Cairo pressed al-Atta to dial down anti-UAE rhetoric, sources say

Egypt quietly stepped in this spring to rein in SAF deputy commander Yasser al-Atta’s public broadsides against the United Arab Emirates, according to two Sudanese political sources cited by Darfur24. The sources say a meeting was held in Cairo in May between Egyptian intelligence officials and al-Atta, with eastern Libyan figures aligned with Khalifa Haftar present. The ask was explicit: stop the escalatory media attacks on Abu Dhabi and route any grievances through diplomatic channels. The sources did not disclose how al-Atta responded.

Tensions between Khartoum and Abu Dhabi spiked after Port Sudan-based SAF junta leadership accused the UAE of backing the Rapid Support Forces. In May, Sudan’s Defense Council moved to sever ties; the sources add that the UAE later escalated by suspending air and sea links from Sudan, including commercial traffic.

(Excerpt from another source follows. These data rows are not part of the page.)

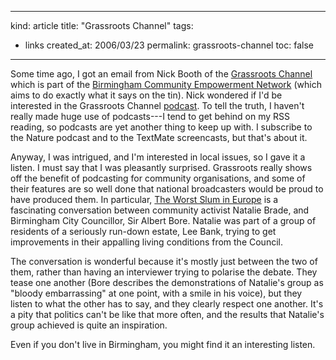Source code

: -----
kind: article
title: "Grassroots Channel"
tags:
- links
created_at: 2006/03/23
permalink: grassroots-channel
toc: false
-----

<p>Some time ago, I got an email from Nick Booth of the <a href="http://www.bcen.net/page.php?identity=podcast&amp;sitemap_id=333">Grassroots Channel</a> which is part of the <a href="http://www.bcen.net/">Birmingham Community Empowerment Network</a> (which aims to do exactly what it says on the tin). Nick wondered if I'd be interested in the Grassroots Channel <a href="http://phobos.apple.com/WebObjects/MZStore.woa/wa/viewPodcast?id=82868503" title="Subscribe to the podcast in iTunes">podcast</a>. To tell the truth, I haven't really made huge use of podcasts---I tend to get behind on my RSS reading, so podcasts are yet another thing to keep up with. I subscribe to the Nature podcast and to the TextMate screencasts, but that's about it.</p>

<p>Anyway, I was intrigued, and I'm interested in local issues, so I gave it a listen. I must say that I was pleasantly surprised. Grassroots really shows off the benefit of podcasting for community organisations, and some of their features are so well done that national broadcasters would be proud to have produced them. In particular, <a href="http://www.podnosh.com/podnosh_programmes.php?ID=21">The Worst Slum in Europe</a> is a fascinating conversation between community activist Natalie Brade, and Birmingham City Councillor, Sir Albert Bore. Natalie was part of a group of residents of a seriously run-down estate, Lee Bank, trying to get improvements in their appalling living conditions from the Council.</p>

<p>The conversation is wonderful because it's mostly just between the two of them, rather than having an interviewer trying to polarise the debate. They tease one another (Bore describes the demonstrations of Natalie's group as "bloody embarrassing" at one point, with a smile in his voice), but they listen to what the other has to say, and they clearly respect one another. It's a pity that politics can't be like that more often, and the results that Natalie's group achieved is quite an inspiration.</p>

<p>Even if you don't live in Birmingham, you might find it an interesting listen.  </p>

A second source confirmed the Cairo meeting and said senior figures in Khartoum are displeased with al-Atta’s tone, making a de-escalation likely. Since the early months of the war, al-Atta has targeted Abu Dhabi—along with Nairobi and N’Djamena—in increasingly hard-line statements, at one point threatening to use air power against airports in N’Djamena and Um Jaras.